In the main, there are two types of court orders:
Non molestation orders.
The first informs your partner they are not allowed to harass, threaten violence, pester, or intimidate you or your children in any way. The order stops a broad range of negative behavior, such as phone calls, etc. It also prevents you being threatened by any third parties your partner might try and use. Breaking this court order is a criminal offence.
The second (occupation order) is if you must be kept separate from your partner due to the severity of the case, and to protect you. You will need this order to say who can live in the home.
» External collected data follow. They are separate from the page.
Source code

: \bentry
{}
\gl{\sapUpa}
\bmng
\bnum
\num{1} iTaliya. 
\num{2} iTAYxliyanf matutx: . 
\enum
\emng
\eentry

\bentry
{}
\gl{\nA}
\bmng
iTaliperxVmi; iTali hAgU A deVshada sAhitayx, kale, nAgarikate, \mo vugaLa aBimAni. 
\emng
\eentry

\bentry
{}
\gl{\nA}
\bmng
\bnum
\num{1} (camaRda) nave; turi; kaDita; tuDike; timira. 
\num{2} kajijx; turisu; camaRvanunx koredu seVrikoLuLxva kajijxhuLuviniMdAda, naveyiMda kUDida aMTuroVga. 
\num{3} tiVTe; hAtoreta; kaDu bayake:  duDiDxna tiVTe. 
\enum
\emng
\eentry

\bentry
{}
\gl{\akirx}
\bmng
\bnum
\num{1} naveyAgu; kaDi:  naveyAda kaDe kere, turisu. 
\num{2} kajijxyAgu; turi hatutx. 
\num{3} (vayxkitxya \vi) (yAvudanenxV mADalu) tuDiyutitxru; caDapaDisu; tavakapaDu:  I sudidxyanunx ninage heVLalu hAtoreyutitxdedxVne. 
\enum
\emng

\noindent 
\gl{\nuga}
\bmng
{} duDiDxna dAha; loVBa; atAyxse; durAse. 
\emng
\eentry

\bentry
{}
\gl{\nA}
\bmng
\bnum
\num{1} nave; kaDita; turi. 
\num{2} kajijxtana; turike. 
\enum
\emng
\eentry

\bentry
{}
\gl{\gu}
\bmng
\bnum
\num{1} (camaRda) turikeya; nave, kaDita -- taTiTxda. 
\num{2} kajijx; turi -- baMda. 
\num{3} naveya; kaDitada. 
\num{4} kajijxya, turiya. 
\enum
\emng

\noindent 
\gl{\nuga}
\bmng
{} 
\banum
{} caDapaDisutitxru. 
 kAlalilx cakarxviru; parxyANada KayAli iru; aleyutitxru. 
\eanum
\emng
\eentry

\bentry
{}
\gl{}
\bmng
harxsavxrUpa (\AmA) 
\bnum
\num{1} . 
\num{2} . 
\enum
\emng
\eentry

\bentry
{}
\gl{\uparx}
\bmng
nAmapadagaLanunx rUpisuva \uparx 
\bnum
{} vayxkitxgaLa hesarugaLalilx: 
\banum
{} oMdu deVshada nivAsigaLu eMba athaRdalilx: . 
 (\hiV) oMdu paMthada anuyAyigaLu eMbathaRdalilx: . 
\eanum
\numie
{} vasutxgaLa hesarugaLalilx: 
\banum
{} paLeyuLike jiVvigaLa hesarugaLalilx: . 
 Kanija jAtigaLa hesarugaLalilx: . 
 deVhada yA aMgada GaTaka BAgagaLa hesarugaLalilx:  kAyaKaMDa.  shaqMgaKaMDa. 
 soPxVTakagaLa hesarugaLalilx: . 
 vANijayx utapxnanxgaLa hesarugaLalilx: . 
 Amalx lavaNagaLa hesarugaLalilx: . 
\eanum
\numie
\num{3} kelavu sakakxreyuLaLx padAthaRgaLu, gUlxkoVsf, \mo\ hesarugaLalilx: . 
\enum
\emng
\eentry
It deals with any of the following:
One of you is ordered to leave the property
You can be ordered to let the other party return to the property
One of you is ordered to keep away from the property
One of you is ordered to stay out of parts of the property.
Courts can also impose.
One of you is ordered responsible for the repair and maintenance of the property
One of you is ordered to pay the mortgage / rent and any other costs;
Determine who can use what and who looks after what in the property.
Court orders will not change who owns the property, to do this you will need to seek a different process that is legally binding.
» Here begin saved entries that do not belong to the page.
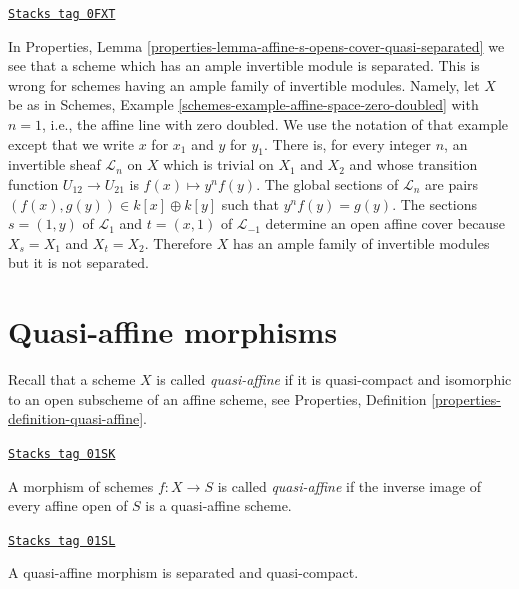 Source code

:\begin{remark}
\label{morphisms-remark-affine-s-opens-cover-family}
\href{https://stacks.math.columbia.edu/tag/0FXT}{\texttt{Stacks tag 0FXT}}

In Properties, Lemma \ref{properties-lemma-affine-s-opens-cover-quasi-separated}
we see that a scheme which has an ample invertible module
is separated. This is wrong for schemes having an ample
family of invertible modules. Namely, let $X$ be as in
Schemes, Example \ref{schemes-example-affine-space-zero-doubled}
with $n = 1$, i.e., the affine line with zero doubled.  We use the notation
of that example except that we write $x$ for $x_1$ and $y$
for $y_1$.  There is, for every integer $n$, an invertible
sheaf $\mathcal{L}_n$ on $X$ which is trivial on $X_1$ and
$X_2$ and whose transition function $U_{12} \to U_{21}$ is
$f(x) \mapsto y^n f(y)$.  The global sections of
$\mathcal{L}_n$ are pairs $(f(x), g(y)) \in k[x] \oplus
k[y]$ such that $y^n f(y) = g(y)$.  The sections $s = (1,
y)$ of $\mathcal{L}_1$ and $t = (x, 1)$ of
$\mathcal{L}_{-1}$ determine an open affine cover because
$X_s = X_1$ and $X_t = X_2$.  Therefore $X$ has an
ample family of invertible modules but it is not separated.
\end{remark}

\section{Quasi-affine morphisms}
\label{morphisms-section-quasi-affine}
Recall that a scheme $X$ is called {\it quasi-affine} if it is quasi-compact
and isomorphic to an open subscheme of an affine scheme, see
Properties, Definition \ref{properties-definition-quasi-affine}.

\begin{definition}
\label{morphisms-definition-quasi-affine}
\href{https://stacks.math.columbia.edu/tag/01SK}{\texttt{Stacks tag 01SK}}

A morphism of schemes $f : X \to S$ is called {\it quasi-affine} if the
inverse image of every affine open of $S$ is a quasi-affine scheme.
\end{definition}

\begin{lemma}
\label{morphisms-lemma-quasi-affine-separated}
\href{https://stacks.math.columbia.edu/tag/01SL}{\texttt{Stacks tag 01SL}}

A quasi-affine morphism is separated and quasi-compact.
\end{lemma}

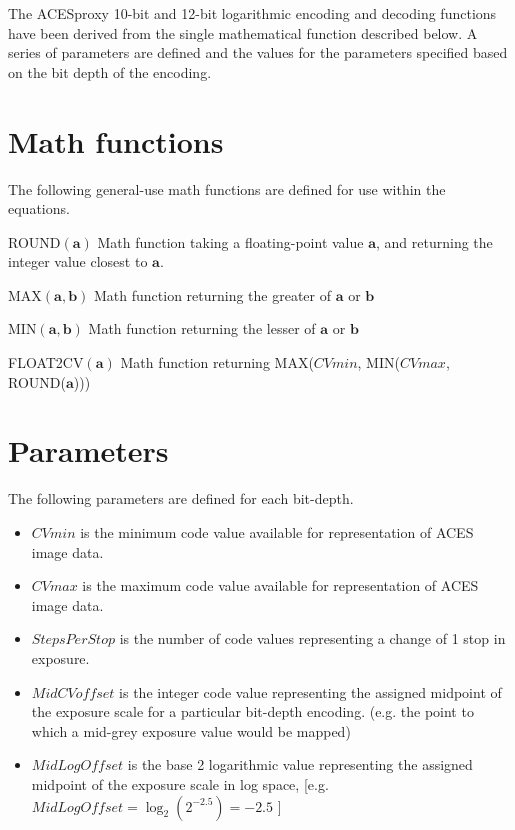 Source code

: \label{appendixD}

The ACESproxy 10-bit and 12-bit logarithmic encoding and decoding functions have been derived from the single mathematical function described below. A series of parameters are defined and the values for the parameters specified based on the bit depth of the encoding.

\unnumberedformat
\section{Math functions}
The following general-use math functions are defined for use within the equations.

ROUND$(\mathbf{a})$ \tabto{7em}Math function taking a floating-point value $\mathbf{a}$, and returning the integer value closest to $\mathbf{a}$.

MAX$(\mathbf{a,b})$ \tabto{7em}Math function returning the greater of $\mathbf{a}$ or $\mathbf{b}$

MIN$(\mathbf{a,b})$ \tabto{7em}Math function returning the lesser of $\mathbf{a}$ or $\mathbf{b}$

FLOAT2CV$(\mathbf{a})$ \tabto{7em}Math function returning MAX($CVmin$, MIN($CVmax$, ROUND($\mathbf{a}$)))

\section{Parameters}
The following parameters are defined for each bit-depth.

\begin{itemize}
	\item $CVmin$ is the minimum code value available for representation of ACES image data.
	\item $CVmax$ is the maximum code value available for representation of ACES image data.
	\item $StepsPerStop$ is the number of code values representing a change of 1 stop in exposure.
	\item $MidCVoffset$ is the integer code value representing the assigned midpoint of the exposure scale for a particular bit-depth encoding. (e.g. the point to which a mid-grey exposure value would be mapped)
	\item $MidLogOffset$ is the base 2 logarithmic value representing the assigned midpoint of the exposure scale in log space, [e.g. $MidLogOffset = \log_2( 2^{-2.5} ) = -2.5$ ]
\end{itemize}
Domestic violence court cases, what information will I be called to tell?
In non-molestation orders you will have to inform the court about the effect the violence has had on you and your family. At this point it would be good to produce any medical evidence you have, such as reports, letters from your Doctor, or photographs.
In occupation orders, you need more information:
Your housing needs (including children)
What money you may have.
Any health issues you or your partner may have.
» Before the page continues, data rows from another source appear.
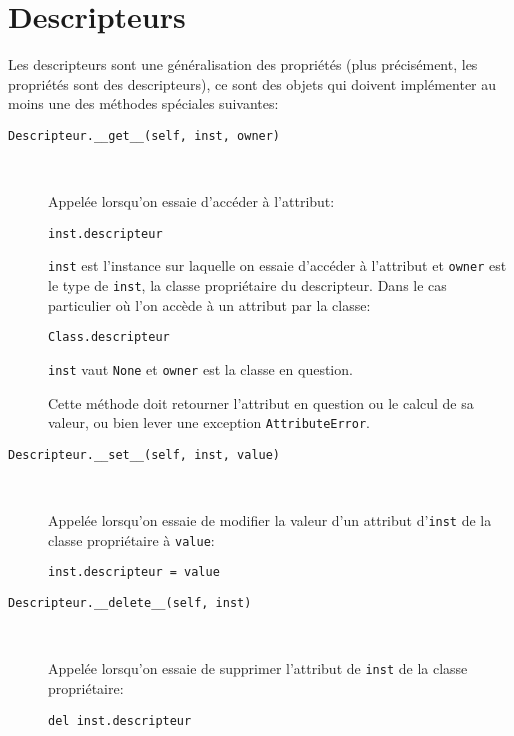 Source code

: \section{Descripteurs}\label{sec:descripteur}
Les descripteurs sont une généralisation des propriétés (plus précisément, les propriétés sont des descripteurs), ce sont
des objets qui doivent implémenter au moins une des méthodes spéciales suivantes:

\begin{description}
    \item[\texttt{Descripteur.__get__(self, inst, owner)}]~
    
    Appelée lorsqu'on essaie d'accéder à l'attribut:
    \begin{verbatim}
inst.descripteur
    \end{verbatim}
    \texttt{inst} est l'instance sur laquelle on essaie d'accéder à l'attribut et \texttt{owner}
    est le type de \texttt{inst}, la classe propriétaire du descripteur. Dans le cas particulier où l'on
    accède à un attribut par la classe:
    \begin{verbatim}
Class.descripteur
    \end{verbatim}
    \texttt{inst} vaut \texttt{None} et \texttt{owner} est la classe en question.\medskip

    Cette méthode doit retourner l'attribut en question ou le calcul de sa valeur, ou bien lever une exception \texttt{AttributeError}.

    \item[\texttt{Descripteur.__set__(self, inst, value)}]~
    
    Appelée lorsqu'on essaie de modifier la valeur d'un attribut d'\texttt{inst} de la classe propriétaire à
    \texttt{value}:
    \begin{verbatim}
inst.descripteur = value
    \end{verbatim}
    
    \item[\texttt{Descripteur.__delete__(self, inst)}]~
    
    Appelée lorsqu'on essaie de supprimer l'attribut de \texttt{inst} de la classe propriétaire:
    \begin{verbatim}
del inst.descripteur
    \end{verbatim}
\end{description}

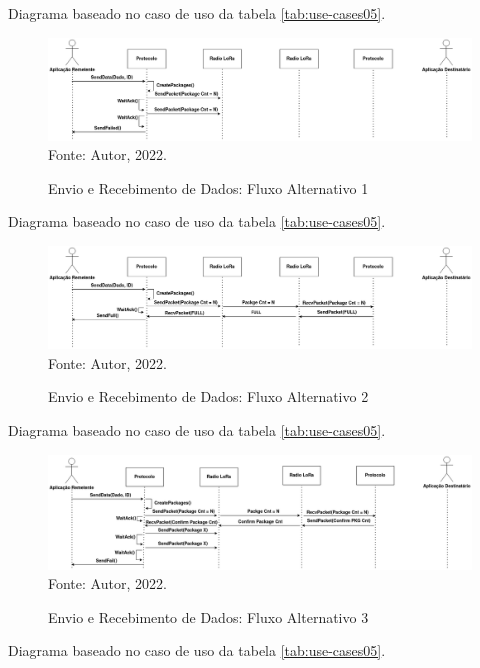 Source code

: Diagrama baseado no caso de uso da tabela \ref{tab:use-cases05}.

\begin{figure}[htp]
    \centering
	\caption{Envio e Recebimento de Dados: Fluxo Alternativo 1}
    \includegraphics[width=\textwidth,height=0.13\textheight]{img/data-fa.drawio.png}
    \label{fig:sq-data-fa}
    Fonte: Autor, 2022.
\end{figure}

Diagrama baseado no caso de uso da tabela \ref{tab:use-cases05}.
\newpage

\begin{figure}[htp]
    \centering
	\caption{Envio e Recebimento de Dados: Fluxo Alternativo 2}
    \includegraphics[width=\textwidth]{img/data-fa2.drawio.png}
    \label{fig:sq-data-fa2}
    Fonte: Autor, 2022.
\end{figure}

Diagrama baseado no caso de uso da tabela \ref{tab:use-cases05}.

\begin{figure}[htp]
    \centering
	\caption{Envio e Recebimento de Dados: Fluxo Alternativo 3}
    \includegraphics[width=\textwidth]{img/data-fa3.drawio.png}
    \label{fig:sq-data-fa3}
    Fonte: Autor, 2022.
\end{figure}

Diagrama baseado no caso de uso da tabela \ref{tab:use-cases05}.
\newpage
How you and your partner act with each other.
The court hearing
Your solicitor should arrange for someone, a solicitor or barrister, to speak for you at court. If you are representing yourself, you will speak directly to the judge. The judge reads out from your statement you made on your form.
Then it is time for your partner to make a reply to what you have said. This may be in writing. A common response from an abusive partner may be an .undertaking., which is a promise about their future conduct towards you. You may also be asked to give an undertaking. The judge can accept the undertaking, but they do not have to. If they feel it will protect you in future they will accept it.
After both sides of the story are heard the Judge will set terms on which the court accepts the undertakings.
Your partner may not be at court for various reasons:
The papers may not have been served on them as of yet, due to the emergency status of the case.
They may just not turn up to court.
Your partner may not be able to be traced for whatever reason.
Occupation orders are not usually served if your partner has not turned up to court.